Le monde des économistes est en deuil. Il vient de perdre l’un des siens parmi les plus brillants, Jean-Pascal Bénassy. Lorsque l’on reprend l’évolution de l’approche keynésienne, c’est-à-dire ce qu’a construit une large partie des politiques économiques menées pendant plusieurs décennies, on le retrouve comme un des inspirateurs à l’échelle mondiale du renouveau de la pensée keynésienne que nous avons tous appelé « La micro de la macro ».

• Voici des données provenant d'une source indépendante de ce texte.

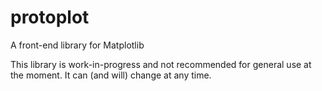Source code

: # protoplot
A front-end library for Matplotlib

This library is work-in-progress and not recommended for general use at the
moment. It can (and will) change at any time.
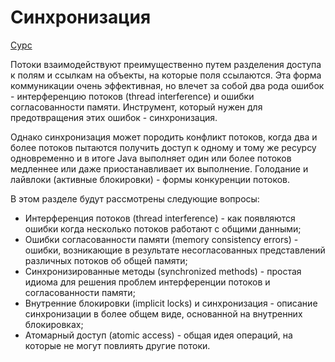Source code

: # Синхронизация  

[Сурс](https://docs.oracle.com/javase/tutorial/essential/concurrency/sync.html)  

Потоки взаимодействуют преимущественно путем разделения доступа к полям и ссылкам на объекты, на которые поля ссылаются. Эта форма коммуникации очень эффективная, но влечет за собой два рода ошибок - интерференцию потоков (thread interference) и ошибки согласованности памяти. Инструмент, который нужен для предотвращения этих ошибок - синхронизация.  

Однако синхронизация может породить конфликт потоков, когда два и более потоков пытаются получить доступ к одному и тому же ресурсу одновременно и в итоге Java выполняет один или более потоков медленнее или даже приостанавливает их выполнение. Голодание и лайвлоки (активные блокировки) - формы конкуренции потоков.  

В этом разделе будут рассмотрены следующие вопросы:  

+ Интерференция потоков (thread interference) - как появляются ошибки когда несколько потоков работают с общими данными;  
+ Ошибки согласованности памяти (memory consistency errors) - ошибки, возникающие в результате несогласованных представлений различных потоков об общей памяти;  
+ Синхронизированные методы (synchronized methods) -  простая идиома для решения проблем интерференции потоков и согласованности памяти;  
+ Внутренние блокировки (implicit locks) и синхронизация - описание синхронизации в более общем виде, основанной на внутренних блокировках;  
+ Атомарный доступ (atomic access) - общая идея операций, на которые не могут повлиять другие потоки.  
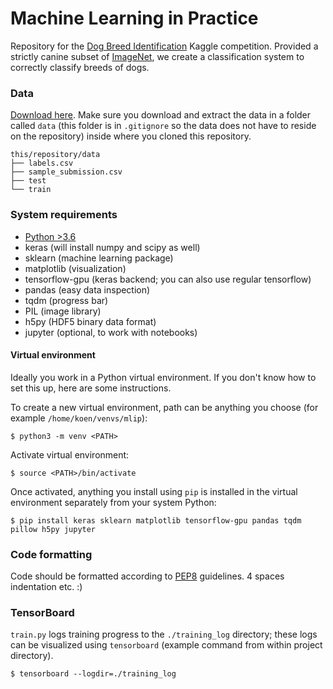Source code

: Machine Learning in Practice
============================

Repository for the [Dog Breed
Identification](http://www.kaggle.com/c/dog-breed-identification) Kaggle
competition. Provided a strictly canine subset of
[ImageNet](https://www.kaggle.com/c/imagenet-object-detection-challenge), we
create a classification system to correctly classify breeds of dogs.

### Data
[Download here](https://www.kaggle.com/c/dog-breed-identification/data). Make
sure you download and extract the data in a folder called `data` (this folder
is in `.gitignore` so the data does not have to reside on the repository)
inside where you cloned this repository.

    this/repository/data
    ├── labels.csv
    ├── sample_submission.csv
    ├── test
    └── train

### System requirements
- [Python >3.6](https://www.python.org/downloads/release/python-364/)
- keras (will install numpy and scipy as well)
- sklearn (machine learning package)
- matplotlib (visualization)
- tensorflow-gpu (keras backend; you can also use regular tensorflow)
- pandas (easy data inspection)
- tqdm (progress bar)
- PIL (image library)
- h5py (HDF5 binary data format)
- jupyter (optional, to work with notebooks)

#### Virtual environment
Ideally you work in a Python virtual environment. If you don't know how to set
this up, here are some instructions.

To create a new virtual environment, path can be anything you choose (for
example `/home/koen/venvs/mlip`):

    $ python3 -m venv <PATH>

Activate virtual environment:

    $ source <PATH>/bin/activate

Once activated, anything you install using `pip` is installed in the virtual
environment separately from your system Python:

    $ pip install keras sklearn matplotlib tensorflow-gpu pandas tqdm pillow h5py jupyter

### Code formatting
Code should be formatted according to
[PEP8](https://www.python.org/dev/peps/pep-0008/) guidelines. 4 spaces
indentation etc. :)

### TensorBoard
`train.py` logs training progress to the `./training_log` directory; these logs
can be visualized using `tensorboard` (example command from within project
directory).

    $ tensorboard --logdir=./training_log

Encore aujourd’hui le monde, plongé dans une concentration d’incertitudes comme jamais, peut s’appuyer sur cette réflexion majeure. Mais reprenons cela. Au début il y avait Robert Clower et Axel Leijonhufvud. Ils avaient eu le mérite de souligner les fondements et les spécificités de l’analyse keynésienne par contraste avec la théorie de l’équilibre général. Dans cette dernière configuration, tous les marchés sont clos en équilibre, car les prix, salaires, taux d’intérêt…s’ajustent rapidement pour égaliser l’offre et la demande. Intervient pour ce faire le fameux commissaire-priseur de Walras. Mais, en pratique, ce dernier n’existe que pour des marchés bien spécifiques !

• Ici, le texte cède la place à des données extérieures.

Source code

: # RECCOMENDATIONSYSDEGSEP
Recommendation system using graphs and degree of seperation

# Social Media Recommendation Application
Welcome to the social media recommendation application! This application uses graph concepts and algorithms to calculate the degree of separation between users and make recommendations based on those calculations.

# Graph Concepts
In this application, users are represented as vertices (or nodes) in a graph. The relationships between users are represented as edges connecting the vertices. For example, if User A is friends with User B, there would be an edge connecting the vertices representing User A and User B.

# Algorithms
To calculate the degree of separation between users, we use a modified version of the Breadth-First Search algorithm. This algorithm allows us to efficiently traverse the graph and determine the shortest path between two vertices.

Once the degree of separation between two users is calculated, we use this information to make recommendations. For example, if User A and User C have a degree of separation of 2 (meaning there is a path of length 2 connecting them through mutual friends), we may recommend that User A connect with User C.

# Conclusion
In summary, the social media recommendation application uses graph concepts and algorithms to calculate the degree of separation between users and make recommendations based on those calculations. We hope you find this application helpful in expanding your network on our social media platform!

Rappelons que pour Keynes, le chômage involontaire signifie un marché du travail en déséquilibre (en excès d’offre de main-d’œuvre), qui persiste car, pour différentes raisons, les salaires ne s’ajustent pas, ou pas assez vite, pour résorber l’écart. D’un déséquilibre partiel, on passe rapidement, via des effets de report entre marchés, à un déséquilibre général. Ainsi, le chômage, par son impact sur les revenus, alimente la sous-consommation, qui à son tour accroît le chômage de départ…
Des travaux précurseurs
Bénassy, après l’Ecole Normale Supérieure avait fait son PhD sous la direction du Prix Nobel d’économie Gérard Debreu. Mais sa très brillante carrière a consisté à apporter de la rigueur et donner une grande portée aux intuitions de Clower et Leijonhufvud. Elaborant une problématique personnelle explicitée dans son ouvrage Macroéconomie et théorie du déséquilibre (1984), il a ouvert des pistes nouvelles, saluées avec respect par la communauté des économistes. Son analyse avait engendré à l’époque beaucoup d’études pertinentes et encore éclairantes aujourd’hui sur les fondements microéconomiques de la macroéconomie. Lui-même avait approfondi le clivage, introduit par Edmond Malinvaud, entre le chômage classique, dû à des problèmes du côté de l’offre et à une insuffisante profitabilité des entreprises, et le chômage keynésien découlant d’une demande globale insuffisante.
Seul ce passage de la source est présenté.